___ MATERIAL SHOWN ___

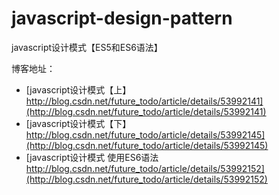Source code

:# javascript-design-pattern
javascript设计模式【ES5和ES6语法】

博客地址：
- [javascript设计模式【上】http://blog.csdn.net/future_todo/article/details/53992141](http://blog.csdn.net/future_todo/article/details/53992141)
- [javascript设计模式【下】http://blog.csdn.net/future_todo/article/details/53992145](http://blog.csdn.net/future_todo/article/details/53992145)
- [javascript设计模式 使用ES6语法 http://blog.csdn.net/future_todo/article/details/53992152](http://blog.csdn.net/future_todo/article/details/53992152)

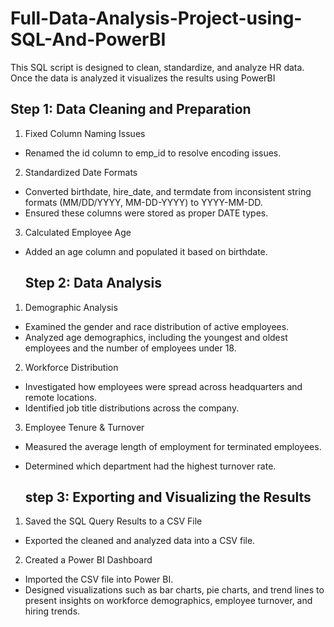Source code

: # Full-Data-Analysis-Project-using-SQL-And-PowerBI
This SQL script is designed to clean, standardize, and analyze HR data. Once the data is analyzed it visualizes the results using PowerBI

## Step 1: Data Cleaning and Preparation 
  1. Fixed Column Naming Issues 
  - Renamed the id column to emp_id to resolve encoding issues.
 
2.  Standardized Date Formats 
   - Converted birthdate, hire_date, and termdate from inconsistent string formats (MM/DD/YYYY, MM-DD-YYYY) to YYYY-MM-DD.
   - Ensured these columns were stored as proper DATE types.
     
 3.  Calculated Employee Age 
   - Added an age column and populated it based on birthdate.

     ## Step 2: Data Analysis 
  1. Demographic Analysis
   - Examined the gender and race distribution of active employees.
   - Analyzed age demographics, including the youngest and oldest employees and the number of employees under 18.
 
  2.  Workforce Distribution 
   - Investigated how employees were spread across headquarters and remote locations.
   - Identified job title distributions across the company.
     
  3.  Employee Tenure & Turnover
   - Measured the average length of employment for terminated employees.
   - Determined which department had the highest turnover rate.

      ## step 3: Exporting and Visualizing the Results
  1.  Saved the SQL Query Results to a CSV File
   - Exported the cleaned and analyzed data into a CSV file.
     
  2. Created a Power BI Dashboard
   - Imported the CSV file into Power BI.
   - Designed visualizations such as bar charts, pie charts, and trend lines to present insights on workforce demographics, employee turnover, and hiring trends.

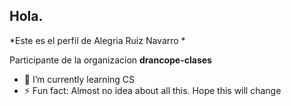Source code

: ## Hola.

*Este es el perfil de Alegria Ruiz Navarro *

Participante de la organizacion **drancope-clases**


- 🌱 I’m currently learning CS
- ⚡ Fun fact: Almost no idea about all this. Hope this will change

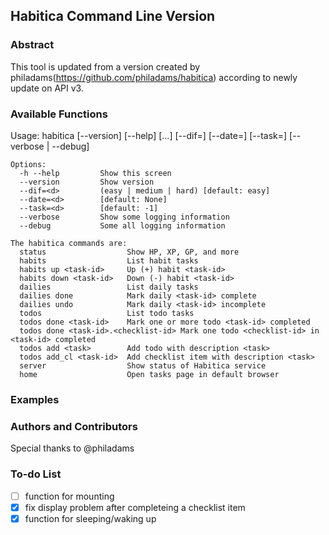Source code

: ## Habitica Command Line Version

### Abstract
This tool is updated from a version created by philadams(https://github.com/philadams/habitica) according to newly update on API v3.

### Available Functions
Usage: habitica [--version] [--help]
                    <command> [<args>...] [--dif=<d>] [--date=<d>] [--task=<d>]
                    [--verbose | --debug]

    Options:
      -h --help         Show this screen
      --version         Show version
      --dif=<d>         (easy | medium | hard) [default: easy]
      --date=<d>        [default: None]
      --task=<d>        [default: -1]
      --verbose         Show some logging information
      --debug           Some all logging information

    The habitica commands are:
      status                  Show HP, XP, GP, and more
      habits                  List habit tasks
      habits up <task-id>     Up (+) habit <task-id>
      habits down <task-id>   Down (-) habit <task-id>
      dailies                 List daily tasks
      dailies done            Mark daily <task-id> complete
      dailies undo            Mark daily <task-id> incomplete
      todos                   List todo tasks
      todos done <task-id>    Mark one or more todo <task-id> completed
      todos done <task-id>.<checklist-id> Mark one todo <checklist-id> in <task-id> completed
      todos add <task>        Add todo with description <task>
      todos add_cl <task-id>  Add checklist item with description <task>
      server                  Show status of Habitica service
      home                    Open tasks page in default browser

### Examples

### Authors and Contributors 
Special thanks to @philadams

### To-do List
- [ ] function for mounting
- [x] fix display problem after completeing a checklist item
- [x] function for sleeping/waking up
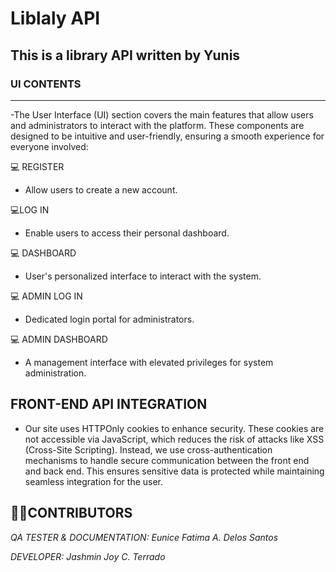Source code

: # Liblaly API
## This is a library API written by Yunis








































### UI CONTENTS
---

-The User Interface (UI) section covers the main features that allow users and administrators to interact with the platform. These components are designed to be intuitive and user-friendly, ensuring a smooth experience for everyone involved:

💻 REGISTER 
- Allow users to create a new account.

💻LOG IN
- Enable users to access their personal dashboard.

💻 DASHBOARD
- User's personalized interface to interact with the system.

💻 ADMIN LOG IN
- Dedicated login portal for administrators.

💻 ADMIN DASHBOARD     
- A management interface with elevated privileges for system administration.

**FRONT-END API INTEGRATION**
---

- Our site uses HTTPOnly cookies to enhance security. These cookies are not accessible via JavaScript, which reduces the risk of attacks like XSS (Cross-Site Scripting). Instead, we use cross-authentication mechanisms to handle secure communication between the front end and back end. This ensures sensitive data is protected while maintaining seamless integration for the user.


👩‍💻**CONTRIBUTORS**
---

*QA TESTER & DOCUMENTATION: Eunice Fatima A. Delos Santos*

*DEVELOPER: Jashmin Joy C. Terrado*

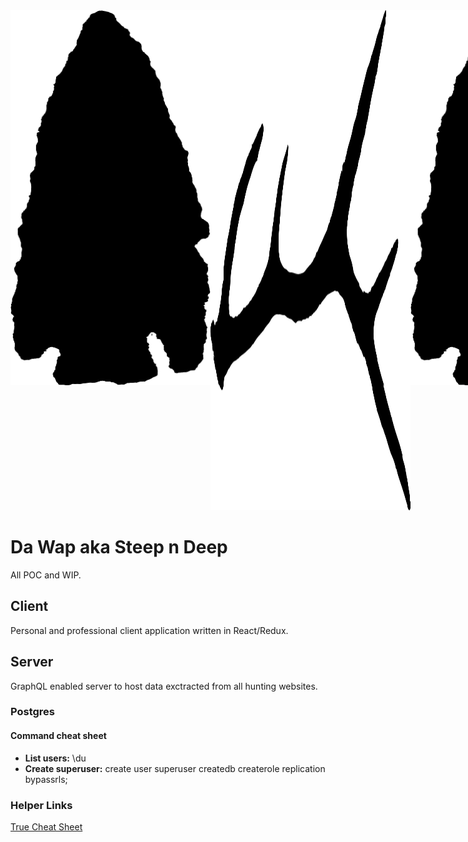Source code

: <div style="width: 100vw;display: grid;grid-template-areas: &quot;arrow-head-left antler arrow-head-right&quot;; text-align: center;">
        <div style="grid-area: arrow-head-left">
        <img style="height: 15vh; display: inline-block;" src="https://raw.githubusercontent.com/bowlwinkle/da-wap/master/assets/pure-black-arrowhead.png" alt="Arrow Head">
        </div>
        <div style="grid-area: antler">
        <img style="height: 20vh; display: inline-block;" src="https://github.com/bowlwinkle/da-wap/blob/master/assets/antler-pure-black.png?raw=true" alt="Arrow Head">
        </div>
        <div style="grid-area: arrow-head-right">
        <img style="height: 15vh; display: inline-block;" src="https://raw.githubusercontent.com/bowlwinkle/da-wap/master/assets/pure-black-arrowhead.png" alt="Arrow Head">
        </div>
    </div>

# Da Wap aka Steep n Deep
All POC and WIP.

## Client
Personal and professional client application written in React/Redux.

## Server
GraphQL enabled server to host data exctracted from all hunting websites.

### Postgres



#### Command cheat sheet
* __List users:__ \du
* __Create superuser:__  create user <user> superuser createdb createrole replication bypassrls;



### Helper Links

[True Cheat Sheet](https://github.com/adam-p/markdown-here/wiki/Markdown-Cheatsheet)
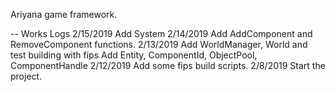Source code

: Ariyana game framework.

-- Works Logs
2/15/2019 Add System
2/14/2019 Add AddComponent and RemoveComponent functions.
2/13/2019 Add WorldManager, World and test building with fips
		  Add Entity, ComponentId, ObjectPool, ComponentHandle
2/12/2019 Add some fips build scripts.
2/8/2019 Start the project.
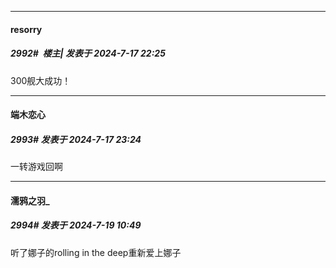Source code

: ﻿
*****

####  resorry  
##### 2992#         楼主| 发表于 2024-7-17 22:25

300舰大成功！


*****

####  端木恋心  
##### 2993#       发表于 2024-7-17 23:24

一转游戏回啊


*****

####  濡鸦之羽_  
##### 2994#       发表于 2024-7-19 10:49

听了娜子的rolling in the deep重新爱上娜子

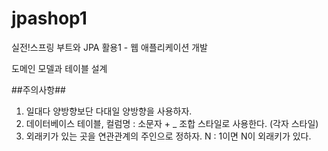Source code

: # jpashop1
실전!스프링 부트와 JPA 활용1 - 웹 애플리케이션 개발

도메인 모델과 테이블 설계

##주의사항##
1. 일대다 양방향보단 다대일 양방향을 사용하자.
2. 데이터베이스 테이블, 컬럼명 : 소문자 + _ 조합 스타일로 사용한다. (각자 스타일)
3. 외래키가 있는 곳을 연관관계의 주인으로 정하자. N : 1이면 N이 외래키가 있다.
        
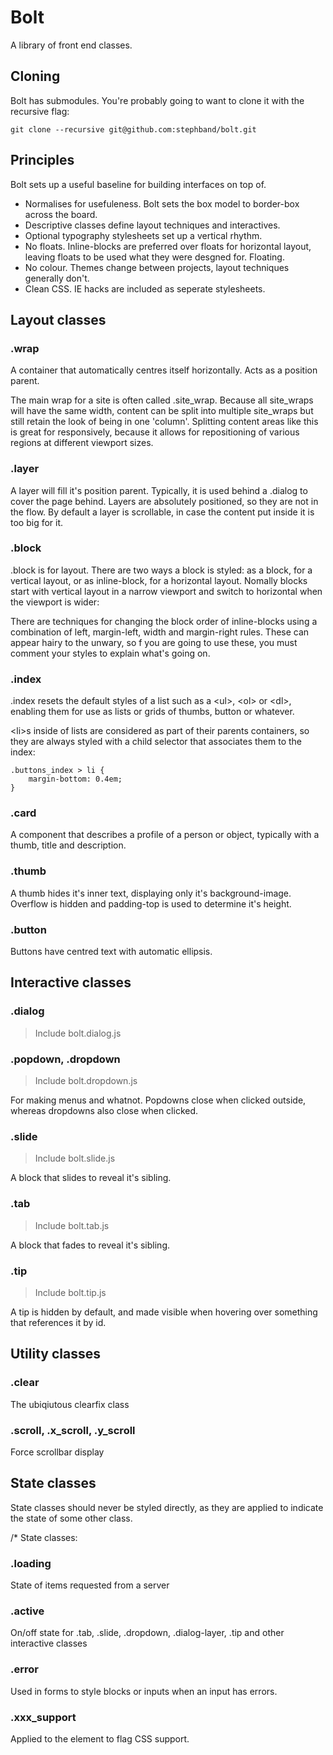 # Bolt

A library of front end classes.

## Cloning

Bolt has submodules. You're probably going to want to clone it with the recursive flag:

    git clone --recursive git@github.com:stephband/bolt.git


## Principles

Bolt sets up a useful baseline for building interfaces on top of.

* Normalises for usefuleness. Bolt sets the box model to border-box across the board.
* Descriptive classes define layout techniques and interactives.
* Optional typography stylesheets set up a vertical rhythm.
* No floats. Inline-blocks are preferred over floats for horizontal layout, leaving floats to be used what they were desgned for. Floating.
* No colour. Themes change between projects, layout techniques generally don't.
* Clean CSS. IE hacks are included as seperate stylesheets.


## Layout classes

### .wrap

A container that automatically centres itself horizontally. Acts as a position parent.

The main wrap for a site is often called .site_wrap. Because all site_wraps will have the same width, content can be split into multiple site_wraps but still retain the look of being in one 'column'. Splitting content areas like this is great for responsively, because it allows for repositioning of various regions at different viewport sizes.

### .layer

A layer will fill it's position parent. Typically, it is used behind a .dialog to cover the page behind. Layers are absolutely positioned, so they are not in the flow. By default a layer is scrollable, in case the content put inside it is too big for it.

### .block

.block is for layout. There are two ways a block is styled: as a block, for a vertical layout, or as inline-block, for a horizontal layout. Nomally blocks start with vertical layout in a narrow viewport and switch to horizontal when the viewport is wider:

There are techniques for changing the block order of inline-blocks using a combination of left, margin-left, width and margin-right rules. These can appear hairy to the unwary, so f you are going to use these, you must comment your styles to explain what's going on.

### .index

.index resets the default styles of a list such as a &lt;ul&gt;, &lt;ol&gt; or &lt;dl&gt;, enabling them for use as lists or grids of thumbs, button or whatever.

&lt;li&gt;s inside of lists are considered as part of their parents containers, so they are always styled with a child selector that associates them to the index:

    .buttons_index > li {
        margin-bottom: 0.4em;
    }

### .card

A component that describes a profile of a person or object, typically with a thumb, title and description.

### .thumb

A thumb hides it's inner text, displaying only it's background-image. Overflow is hidden and padding-top is used to determine it's height.

### .button

Buttons have centred text with automatic ellipsis.

## Interactive classes

### .dialog

> Include bolt.dialog.js

### .popdown, .dropdown

> Include bolt.dropdown.js

For making menus and whatnot. Popdowns close when clicked outside, whereas dropdowns also close when clicked.

### .slide

> Include bolt.slide.js

A block that slides to reveal it's sibling.

### .tab

> Include bolt.tab.js

A block that fades to reveal it's sibling.

### .tip

> Include bolt.tip.js

A tip is hidden by default, and made visible when hovering over something that references it by id.

## Utility classes

### .clear

The ubiqiutous clearfix class

### .scroll, .x_scroll, .y_scroll

Force scrollbar display

## State classes

State classes should never be styled directly, as they are applied to indicate the state of some other class.

/* State classes:
   
### .loading

State of items requested from a server

### .active

On/off state for .tab, .slide, .dropdown, .dialog-layer, .tip and other interactive classes

### .error

Used in forms to style blocks or inputs when an input has errors.

### .xxx_support

Applied to the <html> element to flag CSS support.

___

* _TASK_
An exact transcription is needed of the lines from the one with "## step 3: Exporting" to the one with "daily <task-id> incomplete" above, both ends included, with pictures left out.

* _RESULT BELOW_
      ## step 3: Exporting and Visualizing the Results
  1.  Saved the SQL Query Results to a CSV File
   - Exported the cleaned and analyzed data into a CSV file.
     
  2. Created a Power BI Dashboard
   - Imported the CSV file into Power BI.
   - Designed visualizations such as bar charts, pie charts, and trend lines to present insights on workforce demographics, employee turnover, and hiring trends.

Source code

: ## Hola.

*Este es el perfil de Alegria Ruiz Navarro *

Participante de la organizacion **drancope-clases**


- 🌱 I’m currently learning CS
- ⚡ Fun fact: Almost no idea about all this. Hope this will change

Source code

: ## Habitica Command Line Version

### Abstract
This tool is updated from a version created by philadams(https://github.com/philadams/habitica) according to newly update on API v3.

### Available Functions
Usage: habitica [--version] [--help]
                    <command> [<args>...] [--dif=<d>] [--date=<d>] [--task=<d>]
                    [--verbose | --debug]

    Options:
      -h --help         Show this screen
      --version         Show version
      --dif=<d>         (easy | medium | hard) [default: easy]
      --date=<d>        [default: None]
      --task=<d>        [default: -1]
      --verbose         Show some logging information
      --debug           Some all logging information

    The habitica commands are:
      status                  Show HP, XP, GP, and more
      habits                  List habit tasks
      habits up <task-id>     Up (+) habit <task-id>
      habits down <task-id>   Down (-) habit <task-id>
      dailies                 List daily tasks
      dailies done            Mark daily <task-id> complete
      dailies undo            Mark daily <task-id> incomplete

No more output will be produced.